Qualitative analysis of omega-3 fatty acid oxidation by desorption electrospray ionization-mass spectrometry (DESI-MS)
Graphical abstract
Introduction
Several ionization techniques have been used successfully for MS analyses of samples at ambient conditions such as desorption electrospray ionization (DESI), direct analysis in real time (DART), desorption atmospheric pressure chemical ionization (DAPCI), and desorption atmospheric pressure photoionization (DAPPI) [1], [2], [3], [4]. DESI-mass spectrometry (DESI-MS) is an advantageous ionization technique for ambient MS analyses because it requires minimal sample preparation and it can be applied for the analysis of solid samples [5]. DESI-MS has been used to analyze a wide array of compounds such as peptides and proteins [2], [5], lipids [6], [7], [8], [9], [10], [11], traces of explosives and chemical warfare agents [12], [13], and polymers [14]. The technique has also been used in forensic applications for the analyses of illicit drugs, inks, and gunshot residues [3]. However, there are some disadvantages of DESI-MS; for example, high flow rates of the nebulizing gas are needed and samples that are easily oxidized may undergo oxidation readily. Fortunately, the extent of oxidation can be minimized under certain instrumental and environmental parameters [15].

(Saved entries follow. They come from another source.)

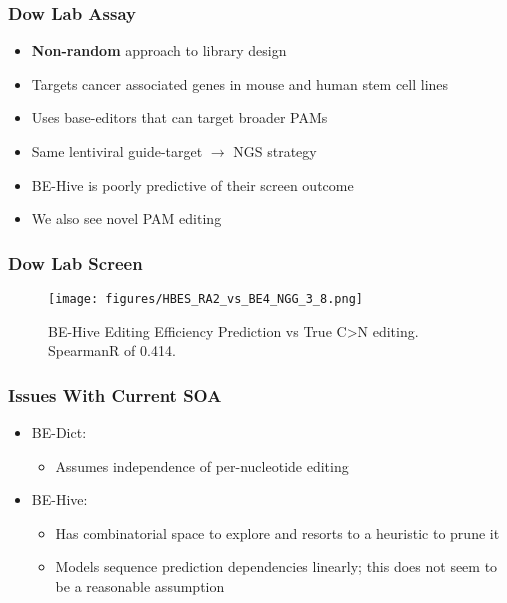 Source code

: \documentclass{beamer}
\begin{document}
\begin{frame}
  \frametitle{Dow Lab Assay}

  \begin{itemize}
  \item \textbf{Non-random} approach to library design
  \item Targets cancer associated genes in mouse and human stem cell
    lines
  \item Uses base-editors that can target broader PAMs
  \item Same lentiviral guide-target $\rightarrow$ NGS strategy
  \item BE-Hive is poorly predictive of their screen outcome
  \item We also see novel PAM editing
  \end{itemize}
\end{frame}

\begin{frame}
  \frametitle{Dow Lab Screen}
  \begin{figure}[ht]
    \centering
    \texttt{[image: figures/HBES\_RA2\_vs\_BE4\_NGG\_3\_8.png]}
    \caption{\label{fig:label} BE-Hive Editing Efficiency Prediction vs
      True C\textgreater N editing. SpearmanR of 0.414.}
  \end{figure}
\end{frame}

\begin{frame}
  \frametitle{Issues With Current SOA}

  \begin{itemize}
  \item BE-Dict:
    \begin{itemize}
    \item Assumes independence of per-nucleotide editing
    \end{itemize}
  \item BE-Hive:
    \begin{itemize}
    \item Has combinatorial space to explore and resorts to a
      heuristic to prune it
    \item Models sequence prediction dependencies linearly; this does
      not seem to be a reasonable assumption
    \end{itemize}
  \end{itemize}
\end{frame}
\end{document}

DESI-MS has been used in numerous studies that were focused on analyses of different types of lipid samples. For example, phospholipids and sphingolipids were analyzed by DESI-MS in positive and negative ion modes, and the fragmentation patterns and adduct formations were determined [6]. Another study looked at different types of edible oils, such as sunflower and olive oil, to determine which triglycerides were present in them [7]. Most of the peaks observed were due to ammonium adducts, and very little protonated, sodiated, or potassiated ions were observed. The triglycerides in different brands of chocolate were determined in this study [7]. DESI-MS was used to study location of double bonds in unsaturated lipids [16]. Lipid analyses have also been performed on intact bacteria using DESI-MS. Both Gram-positive and Gram-negative bacteria of seven different bacterial species were analyzed, and distinct DESI-MS spectra of lipids were recorded for each of the species [8].

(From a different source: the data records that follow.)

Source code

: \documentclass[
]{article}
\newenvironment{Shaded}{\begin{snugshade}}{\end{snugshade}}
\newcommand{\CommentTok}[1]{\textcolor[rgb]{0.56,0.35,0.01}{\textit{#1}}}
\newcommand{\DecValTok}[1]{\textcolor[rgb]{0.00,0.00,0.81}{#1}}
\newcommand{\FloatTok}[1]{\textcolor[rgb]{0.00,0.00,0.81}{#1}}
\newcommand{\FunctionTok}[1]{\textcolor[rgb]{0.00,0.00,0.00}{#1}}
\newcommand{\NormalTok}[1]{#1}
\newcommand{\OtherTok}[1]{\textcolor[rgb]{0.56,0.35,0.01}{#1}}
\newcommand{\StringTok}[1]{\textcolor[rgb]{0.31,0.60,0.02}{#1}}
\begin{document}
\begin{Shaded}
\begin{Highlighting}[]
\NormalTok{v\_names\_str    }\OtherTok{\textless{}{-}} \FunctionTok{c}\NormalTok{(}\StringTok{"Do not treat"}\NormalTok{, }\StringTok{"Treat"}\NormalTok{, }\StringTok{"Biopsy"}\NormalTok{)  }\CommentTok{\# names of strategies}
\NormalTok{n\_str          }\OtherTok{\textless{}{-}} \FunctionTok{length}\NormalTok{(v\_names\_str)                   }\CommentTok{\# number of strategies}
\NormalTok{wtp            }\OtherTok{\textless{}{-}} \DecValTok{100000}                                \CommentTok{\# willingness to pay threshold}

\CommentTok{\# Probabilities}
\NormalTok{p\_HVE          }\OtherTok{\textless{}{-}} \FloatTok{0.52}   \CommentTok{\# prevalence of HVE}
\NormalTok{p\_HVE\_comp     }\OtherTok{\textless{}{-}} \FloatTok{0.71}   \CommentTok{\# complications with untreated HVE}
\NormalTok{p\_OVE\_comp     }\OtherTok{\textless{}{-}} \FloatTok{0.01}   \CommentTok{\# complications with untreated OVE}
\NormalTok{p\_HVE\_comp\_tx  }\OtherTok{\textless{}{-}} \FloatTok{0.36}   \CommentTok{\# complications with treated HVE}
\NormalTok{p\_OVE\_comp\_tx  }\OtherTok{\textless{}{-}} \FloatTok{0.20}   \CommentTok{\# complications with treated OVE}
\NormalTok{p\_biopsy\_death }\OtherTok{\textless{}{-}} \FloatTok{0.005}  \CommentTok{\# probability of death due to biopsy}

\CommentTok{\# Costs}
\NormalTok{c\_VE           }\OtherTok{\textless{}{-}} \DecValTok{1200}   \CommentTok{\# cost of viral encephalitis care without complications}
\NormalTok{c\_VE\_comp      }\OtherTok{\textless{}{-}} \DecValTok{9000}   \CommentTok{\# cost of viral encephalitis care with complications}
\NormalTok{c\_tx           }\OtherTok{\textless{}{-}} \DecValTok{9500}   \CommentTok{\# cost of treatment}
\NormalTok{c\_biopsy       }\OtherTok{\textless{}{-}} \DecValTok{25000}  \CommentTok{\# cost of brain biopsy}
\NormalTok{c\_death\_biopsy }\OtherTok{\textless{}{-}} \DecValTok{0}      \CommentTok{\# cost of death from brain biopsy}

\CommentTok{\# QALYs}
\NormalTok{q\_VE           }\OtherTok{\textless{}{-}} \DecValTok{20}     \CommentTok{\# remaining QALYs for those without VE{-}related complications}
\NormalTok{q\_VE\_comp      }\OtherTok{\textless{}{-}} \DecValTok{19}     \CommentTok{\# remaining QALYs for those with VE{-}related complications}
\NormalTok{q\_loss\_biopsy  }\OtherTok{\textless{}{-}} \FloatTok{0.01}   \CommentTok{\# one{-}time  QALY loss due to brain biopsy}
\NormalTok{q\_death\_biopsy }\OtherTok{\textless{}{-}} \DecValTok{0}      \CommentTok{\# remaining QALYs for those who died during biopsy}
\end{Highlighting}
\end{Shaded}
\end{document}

Another aspect that makes DESI-MS a versatile ionization technique for the analysis of lipids, such as omega-3 fatty acids, is its ability to image tissues and solid samples [9], [10], [11]. An important study determined how instrument conditions and other analytical variables affected DESI-MS signal obtained from a tissue sample [9]. DESI-MS detected how brain tissue samples degrade over time, and alpha-linolenic acid (ALA) was a component of a fatty acid mixture that was analyzed in this study [9]. Docosahexaenoic acid (DHA) and phospholipids were also identified by DESI-MS imaging of rat brain tissue sections [10]. Other tissue samples, such as rat spinal cords, porcine adrenal glands, and outer human lens, were analyzed by DESI-MS imaging, and several phospholipids were localized in tissue sections [10]. Different fatty acids and fatty acid dimers were identified from the spinal cords, including DHA [11]. Additionally, DHA and eicosapentanoic acid (EPA) were analyzed in fish oil capsules [4].

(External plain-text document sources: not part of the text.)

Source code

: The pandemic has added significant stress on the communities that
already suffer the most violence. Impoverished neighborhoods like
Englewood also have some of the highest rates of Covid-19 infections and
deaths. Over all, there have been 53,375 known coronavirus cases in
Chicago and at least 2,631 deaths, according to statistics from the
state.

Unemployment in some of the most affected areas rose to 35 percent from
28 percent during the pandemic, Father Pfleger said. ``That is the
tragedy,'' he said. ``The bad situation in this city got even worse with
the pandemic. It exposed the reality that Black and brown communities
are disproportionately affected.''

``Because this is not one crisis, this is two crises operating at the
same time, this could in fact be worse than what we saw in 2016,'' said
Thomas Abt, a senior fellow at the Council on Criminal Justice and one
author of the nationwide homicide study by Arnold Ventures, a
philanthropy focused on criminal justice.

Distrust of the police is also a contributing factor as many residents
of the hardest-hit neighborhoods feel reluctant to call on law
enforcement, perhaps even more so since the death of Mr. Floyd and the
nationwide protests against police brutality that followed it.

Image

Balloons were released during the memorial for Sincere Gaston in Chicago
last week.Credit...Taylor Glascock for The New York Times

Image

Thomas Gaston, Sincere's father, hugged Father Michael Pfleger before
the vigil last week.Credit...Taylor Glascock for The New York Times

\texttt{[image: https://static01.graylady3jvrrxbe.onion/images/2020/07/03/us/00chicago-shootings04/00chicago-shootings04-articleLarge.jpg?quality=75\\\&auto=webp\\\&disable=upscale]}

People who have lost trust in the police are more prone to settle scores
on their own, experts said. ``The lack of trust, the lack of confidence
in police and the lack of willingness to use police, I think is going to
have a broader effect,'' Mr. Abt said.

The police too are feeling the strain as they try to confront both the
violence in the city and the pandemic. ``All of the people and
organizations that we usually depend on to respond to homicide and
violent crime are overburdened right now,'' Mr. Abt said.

Considering that omega-3 fatty acids DHA, ALA, and EPA are biologically important lipids, which may inhibit development of neurodegenerative diseases and are often used as food supplements, monitoring of their oxidation due to aging is important [17]. As mentioned above, DESI-MS has been used to detect omega-3 fatty acids in various samples and oxidation of some compounds due to DESI process was studied [15]. Additionally, oxidation of linoleic acid attributed to the effect of the spray solvent was detected by DESI-MS [7]. It was also shown that oxidized EPA ions containing up to six oxygen atoms could be detected by ESI-MS in negative ion mode after allowing the samples to oxidize over several days [18]. However, DESI-MS has not been used for detailed qualitative analyses of aging process of omega-3 fatty acids in free forms and in solid food samples. In stored food products, omega-3 fatty acids inevitably suffer autoxidation leading to rancidity, reduced shelf life, and decreased nutritional quality of food [17]. Therefore, it would be very beneficial to show that a technique such as DESI-MS can be used for the analysis of fatty acid oxidation due to their aging.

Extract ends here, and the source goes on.